> _How to complete this task_: Your response must be made up of each line in the data below that contains the string "trained".

> _The records_:
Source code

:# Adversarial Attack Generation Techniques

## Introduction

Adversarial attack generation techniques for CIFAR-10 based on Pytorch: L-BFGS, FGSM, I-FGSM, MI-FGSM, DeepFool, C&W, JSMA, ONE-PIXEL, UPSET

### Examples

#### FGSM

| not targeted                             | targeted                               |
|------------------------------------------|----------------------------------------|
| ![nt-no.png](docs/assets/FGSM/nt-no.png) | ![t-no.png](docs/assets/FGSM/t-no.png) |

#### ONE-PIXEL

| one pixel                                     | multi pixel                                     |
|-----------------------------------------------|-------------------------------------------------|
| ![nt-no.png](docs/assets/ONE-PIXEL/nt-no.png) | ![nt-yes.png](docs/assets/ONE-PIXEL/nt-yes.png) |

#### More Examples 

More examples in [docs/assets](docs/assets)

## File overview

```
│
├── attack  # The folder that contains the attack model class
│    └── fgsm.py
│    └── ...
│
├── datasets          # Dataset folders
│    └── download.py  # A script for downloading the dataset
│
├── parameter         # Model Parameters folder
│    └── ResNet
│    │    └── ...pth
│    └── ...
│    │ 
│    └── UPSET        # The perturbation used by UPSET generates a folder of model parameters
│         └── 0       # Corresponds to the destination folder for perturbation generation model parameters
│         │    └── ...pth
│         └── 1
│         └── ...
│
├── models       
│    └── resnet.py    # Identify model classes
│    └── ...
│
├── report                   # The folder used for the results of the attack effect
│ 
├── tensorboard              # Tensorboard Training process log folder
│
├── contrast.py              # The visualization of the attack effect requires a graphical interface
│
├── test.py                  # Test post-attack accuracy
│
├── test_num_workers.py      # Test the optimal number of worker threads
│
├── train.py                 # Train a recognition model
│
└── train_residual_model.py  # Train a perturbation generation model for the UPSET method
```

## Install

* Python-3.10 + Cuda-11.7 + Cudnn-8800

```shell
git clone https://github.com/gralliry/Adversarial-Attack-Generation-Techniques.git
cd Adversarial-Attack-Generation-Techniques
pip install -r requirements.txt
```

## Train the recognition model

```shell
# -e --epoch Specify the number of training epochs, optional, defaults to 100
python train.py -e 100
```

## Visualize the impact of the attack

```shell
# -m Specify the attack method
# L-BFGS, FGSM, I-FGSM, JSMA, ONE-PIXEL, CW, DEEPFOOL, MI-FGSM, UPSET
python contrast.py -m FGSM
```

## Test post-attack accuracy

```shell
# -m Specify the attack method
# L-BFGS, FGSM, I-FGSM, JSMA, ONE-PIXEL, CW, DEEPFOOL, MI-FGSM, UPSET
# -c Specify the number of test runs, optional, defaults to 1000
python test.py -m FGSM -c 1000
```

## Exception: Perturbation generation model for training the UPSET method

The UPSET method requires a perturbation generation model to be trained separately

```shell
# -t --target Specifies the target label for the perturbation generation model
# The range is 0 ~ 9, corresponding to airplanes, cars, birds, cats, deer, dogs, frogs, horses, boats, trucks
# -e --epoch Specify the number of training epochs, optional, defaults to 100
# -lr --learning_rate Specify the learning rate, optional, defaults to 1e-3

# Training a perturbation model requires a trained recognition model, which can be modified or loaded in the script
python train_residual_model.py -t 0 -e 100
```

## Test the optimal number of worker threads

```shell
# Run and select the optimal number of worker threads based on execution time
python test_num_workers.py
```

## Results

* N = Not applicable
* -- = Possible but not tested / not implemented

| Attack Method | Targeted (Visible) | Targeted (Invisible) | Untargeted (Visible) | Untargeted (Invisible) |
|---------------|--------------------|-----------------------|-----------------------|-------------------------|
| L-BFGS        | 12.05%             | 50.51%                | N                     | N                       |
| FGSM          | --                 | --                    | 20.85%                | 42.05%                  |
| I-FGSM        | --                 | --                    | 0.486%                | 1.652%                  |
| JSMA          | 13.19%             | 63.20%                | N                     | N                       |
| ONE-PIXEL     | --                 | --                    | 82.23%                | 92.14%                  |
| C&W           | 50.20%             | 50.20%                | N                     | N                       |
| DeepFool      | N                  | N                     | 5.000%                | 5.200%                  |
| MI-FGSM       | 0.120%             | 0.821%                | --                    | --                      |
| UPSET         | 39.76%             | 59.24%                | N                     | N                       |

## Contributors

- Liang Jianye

> _Written response_:
The UPSET method requires a perturbation generation model to be trained separately
# Training a perturbation model requires a trained recognition model, which can be modified or loaded in the script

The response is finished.